Critical free OS memory level

Hello all,
As a relatively new user I have been trying to educate myself regarding the finer points of Hub management. I understand that some users have experienced some progressive slow downs secondary to free memory leaks over time. I, of course, understand that the solution is to identify and resolve the source of the leaks. However, I see that some users have dealt with these slow downs by periodic reboots. Given that I am not always available to immediately diagnose and fix the source of potential memory leaks due to work obligations, I thought that a potential temporary “bandaid” solution would be to poll my hub status with something like Hub Information Driver and then to use an attribute (such as free memory, CPU% or some other parameter) to trigger a reboot automatically once a certain minimum threshold has been breached.
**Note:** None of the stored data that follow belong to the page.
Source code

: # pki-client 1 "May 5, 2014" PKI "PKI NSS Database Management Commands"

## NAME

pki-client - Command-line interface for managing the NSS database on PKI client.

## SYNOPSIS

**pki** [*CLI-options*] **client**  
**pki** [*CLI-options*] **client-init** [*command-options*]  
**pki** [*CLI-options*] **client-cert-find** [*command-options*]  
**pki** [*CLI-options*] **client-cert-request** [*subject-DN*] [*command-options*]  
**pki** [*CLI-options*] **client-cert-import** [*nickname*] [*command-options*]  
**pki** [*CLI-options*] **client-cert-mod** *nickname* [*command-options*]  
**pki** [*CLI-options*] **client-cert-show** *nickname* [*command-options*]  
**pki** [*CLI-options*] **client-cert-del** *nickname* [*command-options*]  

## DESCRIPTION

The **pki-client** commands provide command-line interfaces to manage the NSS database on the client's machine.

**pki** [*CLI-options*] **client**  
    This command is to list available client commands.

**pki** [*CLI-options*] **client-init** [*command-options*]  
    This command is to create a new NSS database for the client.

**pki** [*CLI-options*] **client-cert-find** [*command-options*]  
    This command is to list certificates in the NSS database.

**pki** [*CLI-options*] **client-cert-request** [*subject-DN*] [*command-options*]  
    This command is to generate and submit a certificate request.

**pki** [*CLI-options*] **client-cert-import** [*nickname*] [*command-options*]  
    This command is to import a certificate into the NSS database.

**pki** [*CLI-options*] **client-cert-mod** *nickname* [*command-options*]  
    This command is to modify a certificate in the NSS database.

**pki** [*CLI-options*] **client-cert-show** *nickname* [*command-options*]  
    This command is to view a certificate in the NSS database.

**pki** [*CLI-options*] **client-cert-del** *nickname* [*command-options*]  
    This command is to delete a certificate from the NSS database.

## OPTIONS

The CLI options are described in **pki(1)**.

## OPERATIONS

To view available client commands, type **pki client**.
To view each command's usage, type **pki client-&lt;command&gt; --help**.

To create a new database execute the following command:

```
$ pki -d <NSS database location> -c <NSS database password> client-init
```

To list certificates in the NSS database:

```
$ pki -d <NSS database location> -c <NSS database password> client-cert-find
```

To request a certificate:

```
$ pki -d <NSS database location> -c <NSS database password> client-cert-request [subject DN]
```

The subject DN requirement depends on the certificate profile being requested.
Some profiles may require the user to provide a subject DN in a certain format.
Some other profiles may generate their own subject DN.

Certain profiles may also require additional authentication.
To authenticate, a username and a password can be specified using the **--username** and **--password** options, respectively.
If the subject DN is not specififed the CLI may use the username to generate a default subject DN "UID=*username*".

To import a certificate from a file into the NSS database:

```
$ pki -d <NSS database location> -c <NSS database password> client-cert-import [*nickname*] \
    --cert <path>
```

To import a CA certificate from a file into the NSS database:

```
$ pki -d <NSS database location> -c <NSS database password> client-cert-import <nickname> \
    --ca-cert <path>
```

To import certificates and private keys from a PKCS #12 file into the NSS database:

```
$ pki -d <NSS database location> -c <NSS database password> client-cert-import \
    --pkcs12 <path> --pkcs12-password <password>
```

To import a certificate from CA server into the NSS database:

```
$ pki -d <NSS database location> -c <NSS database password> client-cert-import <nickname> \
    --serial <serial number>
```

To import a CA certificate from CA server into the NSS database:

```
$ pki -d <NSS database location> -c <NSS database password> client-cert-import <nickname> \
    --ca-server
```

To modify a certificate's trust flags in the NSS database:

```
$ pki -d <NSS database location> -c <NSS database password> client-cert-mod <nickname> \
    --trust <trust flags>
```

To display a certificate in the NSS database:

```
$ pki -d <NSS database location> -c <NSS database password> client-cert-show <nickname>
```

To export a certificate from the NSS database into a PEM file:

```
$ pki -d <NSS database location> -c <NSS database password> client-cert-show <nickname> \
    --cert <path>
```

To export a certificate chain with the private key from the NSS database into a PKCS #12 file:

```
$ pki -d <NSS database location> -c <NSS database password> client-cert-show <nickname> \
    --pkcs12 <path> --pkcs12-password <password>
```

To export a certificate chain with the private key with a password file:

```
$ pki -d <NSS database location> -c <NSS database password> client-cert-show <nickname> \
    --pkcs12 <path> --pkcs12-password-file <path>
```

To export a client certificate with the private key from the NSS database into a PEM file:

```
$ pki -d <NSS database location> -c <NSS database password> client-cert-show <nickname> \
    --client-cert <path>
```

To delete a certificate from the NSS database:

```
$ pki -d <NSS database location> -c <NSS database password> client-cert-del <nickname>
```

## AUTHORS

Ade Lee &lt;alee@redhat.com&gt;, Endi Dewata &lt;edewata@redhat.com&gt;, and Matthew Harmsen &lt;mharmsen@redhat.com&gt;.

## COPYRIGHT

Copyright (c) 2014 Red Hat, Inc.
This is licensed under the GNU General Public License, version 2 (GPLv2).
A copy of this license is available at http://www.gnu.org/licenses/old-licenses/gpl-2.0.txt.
Although I have been lucky so far to have not experienced significant slowdowns, I have noticed that as more and more devices and applications (particularly 3rd party apps) are loaded, that sometimes lighting in response to motion detection may begin to slightly lag. Whenever this has happened (thankfully quite infrequent), and I did not have time to track down the source, i have successfully temporarily performed a “quick fix” by rebooting. I understand I could perform regularly scheduled reboots but wish to only perform reboots if actually needed, thus my thought to tie reboots with free memory or some other parameter. I could then determine (by the frequency of notifications of automatic reboots) whether any memory leak is present, which would require more extensive diagnostic tests. My hope is that I can do this in the background without the family ever noticing a prolonged period of slowdown, thus improving the WAF.

My question is: Is there a particular parameter (and threshold for this parameter) that can be used to preempt a slowdown, such as free OS memory level or CPU% and what levels would you set to automatically trigger a reboot (250,000; 200,000KB; other)?

Again, I realize that the true solution is to fix any “leaks” but I’m looking for a minimal effort way to keep the family happy until a more proper diagnosis and fix can be performed at a more convenient time. Thanks to all in advance for your experience and advice.

For simplicity I would setup regular reboots and send notifications based on something like memory. The reboots should help to reduce the likelihood of an issue but provide you an opportunity to still respond to circumstances if they come up.

Another thing to consider would be a second hub. Things like lighting need to be snappy because the user experiences it (or wants to) immediately. Other apps and integrations that may affect this can be moved onto a second hub, freeing up resources for the lighting. That said, it may not always be that simple, but I think it can definitely help.

I have my C7 Production Hub monitoring alerts set at:

Max Temperature 140°F (60°C) - my normal avg is 102-104°F (39-40°C)
Max DB Size 80M - my normal (28-32M)
Min Free Mem 250000K - my normal 350000-420000K

High temperature is, for me, usually associated with continuously high CPU, (I may reach 139°F/59°C when I reboot.)

YMMV

Edit: With recent improvements in memory management I've lowered my memory alert to 150000K

3 Likes

I haven’t had to care about free memory since I threw my C4 stick into a C5. The C4 was not sufficient to run Hubitat - period. This may help you. I believe my threshold for alerting and forcing a reboot on my old C4 was if freemem was less than 110000. Here are my stats for the devices I am running now. Both C5’s but main is running the dongle from the C4. I have a C7 in a box that I don’t really need. I assume the downward spikes are reboots or outages?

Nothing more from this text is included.